The rough intuition says that impredicative definitions attempt to define things topdown: first by introducing a class, and then defining elements of this class by their characteristic properties -- arguably, a controversial idea, if you strive for foundations.
That intuition is sort of helpful to deal with extreme cases, e.g. to accept that toposes are impredicative, and Martin-L??f type theory is predicative, but it does not seem to give a complete answer.
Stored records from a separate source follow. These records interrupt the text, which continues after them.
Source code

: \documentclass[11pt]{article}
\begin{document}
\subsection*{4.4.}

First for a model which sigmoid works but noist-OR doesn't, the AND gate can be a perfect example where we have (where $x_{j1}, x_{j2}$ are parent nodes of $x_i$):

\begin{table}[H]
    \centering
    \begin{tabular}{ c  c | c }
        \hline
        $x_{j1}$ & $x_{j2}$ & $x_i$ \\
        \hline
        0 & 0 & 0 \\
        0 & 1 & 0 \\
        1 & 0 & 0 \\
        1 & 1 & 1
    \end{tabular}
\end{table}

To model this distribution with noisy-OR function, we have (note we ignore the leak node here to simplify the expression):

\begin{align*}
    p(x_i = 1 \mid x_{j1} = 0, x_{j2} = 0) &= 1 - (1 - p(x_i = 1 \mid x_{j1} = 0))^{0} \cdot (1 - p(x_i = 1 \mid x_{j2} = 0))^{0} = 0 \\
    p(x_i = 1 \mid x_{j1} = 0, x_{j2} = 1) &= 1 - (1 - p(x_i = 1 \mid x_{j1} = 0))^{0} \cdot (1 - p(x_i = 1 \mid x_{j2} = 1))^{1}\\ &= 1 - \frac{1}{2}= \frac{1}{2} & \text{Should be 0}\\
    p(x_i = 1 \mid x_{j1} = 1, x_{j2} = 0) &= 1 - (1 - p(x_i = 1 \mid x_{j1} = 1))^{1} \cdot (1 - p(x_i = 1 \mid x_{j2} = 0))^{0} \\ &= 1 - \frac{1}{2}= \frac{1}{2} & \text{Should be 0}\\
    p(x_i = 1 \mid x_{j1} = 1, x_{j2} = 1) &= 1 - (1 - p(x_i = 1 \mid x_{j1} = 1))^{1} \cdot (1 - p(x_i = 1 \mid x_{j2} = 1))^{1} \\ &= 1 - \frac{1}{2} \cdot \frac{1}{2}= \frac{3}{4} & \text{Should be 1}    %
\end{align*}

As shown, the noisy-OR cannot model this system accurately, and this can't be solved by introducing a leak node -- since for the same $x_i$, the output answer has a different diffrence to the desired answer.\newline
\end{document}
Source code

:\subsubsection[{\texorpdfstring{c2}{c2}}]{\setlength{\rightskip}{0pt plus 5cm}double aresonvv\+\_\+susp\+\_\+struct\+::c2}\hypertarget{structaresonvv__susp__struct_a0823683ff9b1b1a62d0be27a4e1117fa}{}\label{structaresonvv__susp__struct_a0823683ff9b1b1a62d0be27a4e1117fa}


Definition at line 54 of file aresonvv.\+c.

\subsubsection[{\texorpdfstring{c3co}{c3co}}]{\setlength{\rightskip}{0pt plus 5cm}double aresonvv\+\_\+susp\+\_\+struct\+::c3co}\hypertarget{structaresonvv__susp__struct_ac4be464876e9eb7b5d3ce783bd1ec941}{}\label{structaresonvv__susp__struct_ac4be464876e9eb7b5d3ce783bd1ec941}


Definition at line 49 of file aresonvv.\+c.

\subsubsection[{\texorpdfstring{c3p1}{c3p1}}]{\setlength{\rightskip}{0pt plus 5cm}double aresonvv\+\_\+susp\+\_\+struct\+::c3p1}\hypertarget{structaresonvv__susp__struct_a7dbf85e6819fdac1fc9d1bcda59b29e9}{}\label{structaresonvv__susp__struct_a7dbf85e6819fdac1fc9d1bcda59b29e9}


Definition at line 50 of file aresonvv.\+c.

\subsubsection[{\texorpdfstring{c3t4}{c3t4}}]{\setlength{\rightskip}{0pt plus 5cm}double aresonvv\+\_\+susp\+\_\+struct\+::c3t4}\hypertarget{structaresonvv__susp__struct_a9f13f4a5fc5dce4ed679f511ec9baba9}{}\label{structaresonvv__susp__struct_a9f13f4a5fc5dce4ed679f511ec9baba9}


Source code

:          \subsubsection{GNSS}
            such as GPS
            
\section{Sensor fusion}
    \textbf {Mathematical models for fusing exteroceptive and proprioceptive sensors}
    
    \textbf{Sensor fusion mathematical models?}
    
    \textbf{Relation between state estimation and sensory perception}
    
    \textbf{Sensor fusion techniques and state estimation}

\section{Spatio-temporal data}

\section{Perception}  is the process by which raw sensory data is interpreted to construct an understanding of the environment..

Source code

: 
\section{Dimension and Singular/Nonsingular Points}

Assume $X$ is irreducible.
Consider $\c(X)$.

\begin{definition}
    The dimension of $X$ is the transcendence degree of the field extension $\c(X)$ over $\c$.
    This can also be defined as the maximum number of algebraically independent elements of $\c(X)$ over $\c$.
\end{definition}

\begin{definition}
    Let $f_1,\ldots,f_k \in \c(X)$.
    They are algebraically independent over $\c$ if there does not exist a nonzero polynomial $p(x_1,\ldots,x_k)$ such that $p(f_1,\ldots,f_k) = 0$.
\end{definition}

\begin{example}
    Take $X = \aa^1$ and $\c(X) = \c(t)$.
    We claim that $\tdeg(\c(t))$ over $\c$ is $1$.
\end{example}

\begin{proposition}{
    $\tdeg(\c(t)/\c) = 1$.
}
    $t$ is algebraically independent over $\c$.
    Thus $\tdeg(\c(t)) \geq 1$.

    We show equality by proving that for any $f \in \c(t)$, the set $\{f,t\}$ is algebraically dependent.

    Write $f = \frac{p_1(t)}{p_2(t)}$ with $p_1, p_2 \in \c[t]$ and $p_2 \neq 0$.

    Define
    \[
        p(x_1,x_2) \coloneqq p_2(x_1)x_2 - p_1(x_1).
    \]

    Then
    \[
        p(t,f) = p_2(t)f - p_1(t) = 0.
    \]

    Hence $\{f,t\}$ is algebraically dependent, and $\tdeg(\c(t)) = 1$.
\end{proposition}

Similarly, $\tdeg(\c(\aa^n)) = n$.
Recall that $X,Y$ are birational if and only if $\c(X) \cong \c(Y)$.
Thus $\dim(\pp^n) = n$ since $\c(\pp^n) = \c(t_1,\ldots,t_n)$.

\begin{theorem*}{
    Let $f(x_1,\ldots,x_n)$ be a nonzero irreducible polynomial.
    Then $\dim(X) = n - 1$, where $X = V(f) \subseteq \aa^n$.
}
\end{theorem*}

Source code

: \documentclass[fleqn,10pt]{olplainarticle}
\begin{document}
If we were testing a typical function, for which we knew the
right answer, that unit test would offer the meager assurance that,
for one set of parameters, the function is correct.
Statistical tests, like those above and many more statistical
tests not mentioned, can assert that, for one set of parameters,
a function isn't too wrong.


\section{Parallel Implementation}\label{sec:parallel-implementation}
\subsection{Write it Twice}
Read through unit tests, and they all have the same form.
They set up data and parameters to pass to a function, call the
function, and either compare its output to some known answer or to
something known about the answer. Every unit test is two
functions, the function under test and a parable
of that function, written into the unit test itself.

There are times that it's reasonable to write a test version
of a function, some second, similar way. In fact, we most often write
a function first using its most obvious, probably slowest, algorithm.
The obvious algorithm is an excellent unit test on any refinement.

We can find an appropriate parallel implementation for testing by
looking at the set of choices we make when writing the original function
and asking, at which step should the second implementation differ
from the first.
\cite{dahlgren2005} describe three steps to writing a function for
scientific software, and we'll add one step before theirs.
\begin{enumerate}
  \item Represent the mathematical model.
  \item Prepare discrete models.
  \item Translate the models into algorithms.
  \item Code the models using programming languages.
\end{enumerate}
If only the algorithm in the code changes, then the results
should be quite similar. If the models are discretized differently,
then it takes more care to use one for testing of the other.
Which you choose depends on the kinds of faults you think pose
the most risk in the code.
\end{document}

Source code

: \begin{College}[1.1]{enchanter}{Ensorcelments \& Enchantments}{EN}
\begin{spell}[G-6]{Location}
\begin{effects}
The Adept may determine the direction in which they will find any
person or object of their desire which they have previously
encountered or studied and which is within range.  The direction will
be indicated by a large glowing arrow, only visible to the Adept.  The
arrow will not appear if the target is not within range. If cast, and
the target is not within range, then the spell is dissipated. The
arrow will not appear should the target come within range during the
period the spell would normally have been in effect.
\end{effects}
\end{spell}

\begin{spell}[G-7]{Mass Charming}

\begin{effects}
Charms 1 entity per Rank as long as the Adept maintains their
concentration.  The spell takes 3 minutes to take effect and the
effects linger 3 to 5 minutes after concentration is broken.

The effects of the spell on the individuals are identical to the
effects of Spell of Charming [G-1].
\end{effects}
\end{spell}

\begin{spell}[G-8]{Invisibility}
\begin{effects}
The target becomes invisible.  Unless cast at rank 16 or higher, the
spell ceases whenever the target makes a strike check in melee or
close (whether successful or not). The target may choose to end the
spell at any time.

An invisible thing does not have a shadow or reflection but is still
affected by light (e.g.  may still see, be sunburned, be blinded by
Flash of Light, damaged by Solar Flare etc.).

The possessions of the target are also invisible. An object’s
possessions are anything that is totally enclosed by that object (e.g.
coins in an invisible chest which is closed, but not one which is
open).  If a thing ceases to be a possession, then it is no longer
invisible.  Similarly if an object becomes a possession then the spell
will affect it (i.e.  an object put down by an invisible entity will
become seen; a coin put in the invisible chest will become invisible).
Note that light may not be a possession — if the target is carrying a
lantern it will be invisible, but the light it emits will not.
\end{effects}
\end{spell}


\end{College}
The discussion and the papers I found on the web rather seem to reflect the set-theoretic tradition in categorical terms, than to explain the issue intrinsically.
Let me clarify.
We agree that toposes are impredicative (or, at least not compatible with predicative approach) because they include subobject classifiers, and those arguably classify to much, for according to Bishop, we have no idea a priory, what an arbitrary subset of given set is like.
On the other hand, classifying *something* can be OK, e.g. in extensive categories we can classify summands: 2 = 1 + 1 is a summand classifier, and extensive categories are certainly not considered to be impredicative, for every pretopos is extensive.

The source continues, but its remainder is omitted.